At the height of its popularity, the Hotel Dal Hiis, in the Marere district of southern Somalia, teemed with British and Italian tourists spending their days lazing by the pool or going out on safari in search of lions.

It looks a little different now. Some 15 years have passed since the last tourist fled the civil war which exploded at the end of Mohammed Siyad Barre's regime. All that is left of Dal Hiis is a crumbling, concrete shell. The bones of a baboon lie at the bottom of the pool, slowly bleaching in the sun. Concrete sun loungers, once filled with cocktail-drinking tourists tanning by the pool, are covered in weeds and disappearing among wild grass.

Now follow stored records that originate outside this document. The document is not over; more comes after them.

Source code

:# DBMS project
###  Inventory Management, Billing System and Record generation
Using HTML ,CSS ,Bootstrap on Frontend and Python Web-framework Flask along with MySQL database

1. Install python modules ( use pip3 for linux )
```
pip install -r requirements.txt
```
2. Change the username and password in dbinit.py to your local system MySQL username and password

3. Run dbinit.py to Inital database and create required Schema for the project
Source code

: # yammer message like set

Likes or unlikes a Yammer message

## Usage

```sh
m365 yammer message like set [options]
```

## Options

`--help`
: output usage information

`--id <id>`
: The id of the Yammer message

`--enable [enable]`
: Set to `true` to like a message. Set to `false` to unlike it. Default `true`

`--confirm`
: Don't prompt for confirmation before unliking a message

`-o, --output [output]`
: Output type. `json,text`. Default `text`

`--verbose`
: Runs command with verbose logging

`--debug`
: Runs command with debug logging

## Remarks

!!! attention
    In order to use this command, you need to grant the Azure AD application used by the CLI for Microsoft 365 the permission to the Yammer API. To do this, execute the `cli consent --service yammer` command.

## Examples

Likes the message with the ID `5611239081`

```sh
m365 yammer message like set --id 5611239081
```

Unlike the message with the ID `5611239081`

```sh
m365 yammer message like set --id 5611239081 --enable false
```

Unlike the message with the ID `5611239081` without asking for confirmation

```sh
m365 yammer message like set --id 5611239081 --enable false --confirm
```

Nor has any other part of this rural district near the border with Kenya fared much better. Once home to a sugar plantation which employed more than 20,000 people, the factory was closed following the 1991 coup. Its skeleton looms over the villages of Marere, Gududey and Hargeysa.

Somalia's UN-backed government this week agreed to form a joint national army and police force with the Islamic Courts, who control much of the south. Peace talks between the sides are seen as the best hope of bringing stability and authority to a nation without either for nearly a generation. But as negotiations are put on hold for another fortnight, the humanitarian crisis engulfing Somalia's population of 10 million continues.